** PROBLEM DETAILS **
Output every line below without omitting or altering anything.

** SOURCE INFORMATION **
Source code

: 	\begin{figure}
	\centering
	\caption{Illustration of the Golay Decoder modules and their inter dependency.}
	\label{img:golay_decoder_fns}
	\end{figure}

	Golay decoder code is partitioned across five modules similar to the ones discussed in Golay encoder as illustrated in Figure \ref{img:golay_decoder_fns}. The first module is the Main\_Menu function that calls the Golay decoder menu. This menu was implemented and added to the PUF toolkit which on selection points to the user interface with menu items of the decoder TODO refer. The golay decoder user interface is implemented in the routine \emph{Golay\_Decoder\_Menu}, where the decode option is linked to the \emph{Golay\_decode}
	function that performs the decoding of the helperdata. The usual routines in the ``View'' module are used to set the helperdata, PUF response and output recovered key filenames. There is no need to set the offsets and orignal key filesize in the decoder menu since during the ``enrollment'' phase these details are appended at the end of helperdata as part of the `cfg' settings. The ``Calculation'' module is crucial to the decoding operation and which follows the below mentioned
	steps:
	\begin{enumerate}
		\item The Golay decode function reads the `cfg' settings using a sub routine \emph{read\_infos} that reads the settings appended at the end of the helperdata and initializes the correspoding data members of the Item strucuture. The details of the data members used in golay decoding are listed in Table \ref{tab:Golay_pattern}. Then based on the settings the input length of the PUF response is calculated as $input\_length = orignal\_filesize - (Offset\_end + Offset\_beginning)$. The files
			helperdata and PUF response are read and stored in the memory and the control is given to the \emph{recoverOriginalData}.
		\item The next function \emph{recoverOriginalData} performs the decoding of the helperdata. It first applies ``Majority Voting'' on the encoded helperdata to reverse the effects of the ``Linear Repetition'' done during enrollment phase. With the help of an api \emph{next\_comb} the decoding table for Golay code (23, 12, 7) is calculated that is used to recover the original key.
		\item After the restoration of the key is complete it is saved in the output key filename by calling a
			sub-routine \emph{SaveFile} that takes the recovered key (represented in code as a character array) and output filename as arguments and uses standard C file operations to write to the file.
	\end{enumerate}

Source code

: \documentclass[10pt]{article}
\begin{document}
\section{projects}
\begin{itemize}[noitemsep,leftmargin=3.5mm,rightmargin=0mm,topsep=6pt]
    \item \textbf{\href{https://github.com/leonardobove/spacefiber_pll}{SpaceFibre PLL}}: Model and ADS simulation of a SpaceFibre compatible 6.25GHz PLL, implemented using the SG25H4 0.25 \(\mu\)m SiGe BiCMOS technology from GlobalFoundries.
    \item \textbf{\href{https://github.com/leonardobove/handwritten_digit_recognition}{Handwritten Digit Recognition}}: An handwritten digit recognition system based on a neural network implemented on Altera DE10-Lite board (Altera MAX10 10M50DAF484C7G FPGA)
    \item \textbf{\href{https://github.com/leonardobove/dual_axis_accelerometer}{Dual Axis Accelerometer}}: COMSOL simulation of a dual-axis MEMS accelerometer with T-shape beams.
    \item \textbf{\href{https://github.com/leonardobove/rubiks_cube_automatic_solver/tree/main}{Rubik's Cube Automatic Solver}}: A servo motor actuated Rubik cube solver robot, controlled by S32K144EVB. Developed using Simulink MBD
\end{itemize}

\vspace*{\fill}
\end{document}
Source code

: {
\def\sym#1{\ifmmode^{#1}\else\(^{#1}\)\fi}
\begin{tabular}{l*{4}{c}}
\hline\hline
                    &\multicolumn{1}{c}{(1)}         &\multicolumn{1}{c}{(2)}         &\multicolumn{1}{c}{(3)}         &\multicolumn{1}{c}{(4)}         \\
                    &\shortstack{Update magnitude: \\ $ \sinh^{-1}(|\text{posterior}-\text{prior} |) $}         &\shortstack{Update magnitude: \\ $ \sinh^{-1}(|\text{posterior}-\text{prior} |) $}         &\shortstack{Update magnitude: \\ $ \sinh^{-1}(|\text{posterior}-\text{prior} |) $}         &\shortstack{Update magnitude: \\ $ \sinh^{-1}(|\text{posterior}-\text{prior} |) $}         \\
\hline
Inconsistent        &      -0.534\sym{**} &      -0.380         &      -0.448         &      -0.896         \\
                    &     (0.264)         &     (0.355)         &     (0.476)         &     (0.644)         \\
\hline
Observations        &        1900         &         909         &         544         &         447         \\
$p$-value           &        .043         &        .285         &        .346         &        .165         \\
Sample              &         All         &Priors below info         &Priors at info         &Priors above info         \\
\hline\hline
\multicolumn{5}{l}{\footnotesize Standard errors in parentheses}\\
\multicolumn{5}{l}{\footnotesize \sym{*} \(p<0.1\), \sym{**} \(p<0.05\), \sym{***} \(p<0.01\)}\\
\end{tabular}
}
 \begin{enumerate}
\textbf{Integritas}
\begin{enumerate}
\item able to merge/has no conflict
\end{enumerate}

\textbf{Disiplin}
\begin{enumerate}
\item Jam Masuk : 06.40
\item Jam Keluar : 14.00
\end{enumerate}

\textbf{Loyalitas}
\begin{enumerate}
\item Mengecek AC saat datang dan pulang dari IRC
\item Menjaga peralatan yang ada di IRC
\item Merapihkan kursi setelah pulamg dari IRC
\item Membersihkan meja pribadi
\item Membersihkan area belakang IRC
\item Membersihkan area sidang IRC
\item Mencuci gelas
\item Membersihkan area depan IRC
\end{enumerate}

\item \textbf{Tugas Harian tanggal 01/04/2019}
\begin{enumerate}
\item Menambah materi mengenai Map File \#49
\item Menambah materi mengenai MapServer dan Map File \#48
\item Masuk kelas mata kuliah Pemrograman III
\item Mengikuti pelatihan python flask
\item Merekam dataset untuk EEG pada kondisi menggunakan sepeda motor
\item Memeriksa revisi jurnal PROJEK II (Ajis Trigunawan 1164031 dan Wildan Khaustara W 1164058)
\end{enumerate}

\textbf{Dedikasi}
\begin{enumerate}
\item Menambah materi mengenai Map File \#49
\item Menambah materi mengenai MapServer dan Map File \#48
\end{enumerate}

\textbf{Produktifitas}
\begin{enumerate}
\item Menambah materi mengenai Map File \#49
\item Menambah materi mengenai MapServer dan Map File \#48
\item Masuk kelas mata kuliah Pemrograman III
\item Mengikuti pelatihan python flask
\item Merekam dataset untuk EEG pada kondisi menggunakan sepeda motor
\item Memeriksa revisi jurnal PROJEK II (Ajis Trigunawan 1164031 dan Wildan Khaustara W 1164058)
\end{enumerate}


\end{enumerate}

** COMPLETED TASK **
Source code

: 	\begin{figure}
	\centering
	\caption{Illustration of the Golay Decoder modules and their inter dependency.}
	\label{img:golay_decoder_fns}
	\end{figure}

	Golay decoder code is partitioned across five modules similar to the ones discussed in Golay encoder as illustrated in Figure \ref{img:golay_decoder_fns}. The first module is the Main\_Menu function that calls the Golay decoder menu. This menu was implemented and added to the PUF toolkit which on selection points to the user interface with menu items of the decoder TODO refer. The golay decoder user interface is implemented in the routine \emph{Golay\_Decoder\_Menu}, where the decode option is linked to the \emph{Golay\_decode}
	function that performs the decoding of the helperdata. The usual routines in the ``View'' module are used to set the helperdata, PUF response and output recovered key filenames. There is no need to set the offsets and orignal key filesize in the decoder menu since during the ``enrollment'' phase these details are appended at the end of helperdata as part of the `cfg' settings. The ``Calculation'' module is crucial to the decoding operation and which follows the below mentioned
	steps:
	\begin{enumerate}
		\item The Golay decode function reads the `cfg' settings using a sub routine \emph{read\_infos} that reads the settings appended at the end of the helperdata and initializes the correspoding data members of the Item strucuture. The details of the data members used in golay decoding are listed in Table \ref{tab:Golay_pattern}. Then based on the settings the input length of the PUF response is calculated as $input\_length = orignal\_filesize - (Offset\_end + Offset\_beginning)$. The files
			helperdata and PUF response are read and stored in the memory and the control is given to the \emph{recoverOriginalData}.
		\item The next function \emph{recoverOriginalData} performs the decoding of the helperdata. It first applies ``Majority Voting'' on the encoded helperdata to reverse the effects of the ``Linear Repetition'' done during enrollment phase. With the help of an api \emph{next\_comb} the decoding table for Golay code (23, 12, 7) is calculated that is used to recover the original key.
		\item After the restoration of the key is complete it is saved in the output key filename by calling a
			sub-routine \emph{SaveFile} that takes the recovered key (represented in code as a character array) and output filename as arguments and uses standard C file operations to write to the file.
	\end{enumerate}

Source code

: \documentclass[10pt]{article}
\begin{document}
\section{projects}
\begin{itemize}[noitemsep,leftmargin=3.5mm,rightmargin=0mm,topsep=6pt]
    \item \textbf{\href{https://github.com/leonardobove/spacefiber_pll}{SpaceFibre PLL}}: Model and ADS simulation of a SpaceFibre compatible 6.25GHz PLL, implemented using the SG25H4 0.25 \(\mu\)m SiGe BiCMOS technology from GlobalFoundries.
    \item \textbf{\href{https://github.com/leonardobove/handwritten_digit_recognition}{Handwritten Digit Recognition}}: An handwritten digit recognition system based on a neural network implemented on Altera DE10-Lite board (Altera MAX10 10M50DAF484C7G FPGA)
    \item \textbf{\href{https://github.com/leonardobove/dual_axis_accelerometer}{Dual Axis Accelerometer}}: COMSOL simulation of a dual-axis MEMS accelerometer with T-shape beams.
    \item \textbf{\href{https://github.com/leonardobove/rubiks_cube_automatic_solver/tree/main}{Rubik's Cube Automatic Solver}}: A servo motor actuated Rubik cube solver robot, controlled by S32K144EVB. Developed using Simulink MBD
\end{itemize}

\vspace*{\fill}
\end{document}
Source code

: {
\def\sym#1{\ifmmode^{#1}\else\(^{#1}\)\fi}
\begin{tabular}{l*{4}{c}}
\hline\hline
                    &\multicolumn{1}{c}{(1)}         &\multicolumn{1}{c}{(2)}         &\multicolumn{1}{c}{(3)}         &\multicolumn{1}{c}{(4)}         \\
                    &\shortstack{Update magnitude: \\ $ \sinh^{-1}(|\text{posterior}-\text{prior} |) $}         &\shortstack{Update magnitude: \\ $ \sinh^{-1}(|\text{posterior}-\text{prior} |) $}         &\shortstack{Update magnitude: \\ $ \sinh^{-1}(|\text{posterior}-\text{prior} |) $}         &\shortstack{Update magnitude: \\ $ \sinh^{-1}(|\text{posterior}-\text{prior} |) $}         \\
\hline
Inconsistent        &      -0.534\sym{**} &      -0.380         &      -0.448         &      -0.896         \\
                    &     (0.264)         &     (0.355)         &     (0.476)         &     (0.644)         \\
\hline
Observations        &        1900         &         909         &         544         &         447         \\
$p$-value           &        .043         &        .285         &        .346         &        .165         \\
Sample              &         All         &Priors below info         &Priors at info         &Priors above info         \\
\hline\hline
\multicolumn{5}{l}{\footnotesize Standard errors in parentheses}\\
\multicolumn{5}{l}{\footnotesize \sym{*} \(p<0.1\), \sym{**} \(p<0.05\), \sym{***} \(p<0.01\)}\\
\end{tabular}
}
 \begin{enumerate}
\textbf{Integritas}
\begin{enumerate}
\item able to merge/has no conflict
\end{enumerate}

\textbf{Disiplin}
\begin{enumerate}
\item Jam Masuk : 06.40
\item Jam Keluar : 14.00
\end{enumerate}

\textbf{Loyalitas}
\begin{enumerate}
\item Mengecek AC saat datang dan pulang dari IRC
\item Menjaga peralatan yang ada di IRC
\item Merapihkan kursi setelah pulamg dari IRC
\item Membersihkan meja pribadi
\item Membersihkan area belakang IRC
\item Membersihkan area sidang IRC
\item Mencuci gelas
\item Membersihkan area depan IRC
\end{enumerate}

\item \textbf{Tugas Harian tanggal 01/04/2019}
\begin{enumerate}
\item Menambah materi mengenai Map File \#49
\item Menambah materi mengenai MapServer dan Map File \#48
\item Masuk kelas mata kuliah Pemrograman III
\item Mengikuti pelatihan python flask
\item Merekam dataset untuk EEG pada kondisi menggunakan sepeda motor
\item Memeriksa revisi jurnal PROJEK II (Ajis Trigunawan 1164031 dan Wildan Khaustara W 1164058)
\end{enumerate}

\textbf{Dedikasi}
\begin{enumerate}
\item Menambah materi mengenai Map File \#49
\item Menambah materi mengenai MapServer dan Map File \#48
\end{enumerate}

\textbf{Produktifitas}
\begin{enumerate}
\item Menambah materi mengenai Map File \#49
\item Menambah materi mengenai MapServer dan Map File \#48
\item Masuk kelas mata kuliah Pemrograman III
\item Mengikuti pelatihan python flask
\item Merekam dataset untuk EEG pada kondisi menggunakan sepeda motor
\item Memeriksa revisi jurnal PROJEK II (Ajis Trigunawan 1164031 dan Wildan Khaustara W 1164058)
\end{enumerate}


\end{enumerate}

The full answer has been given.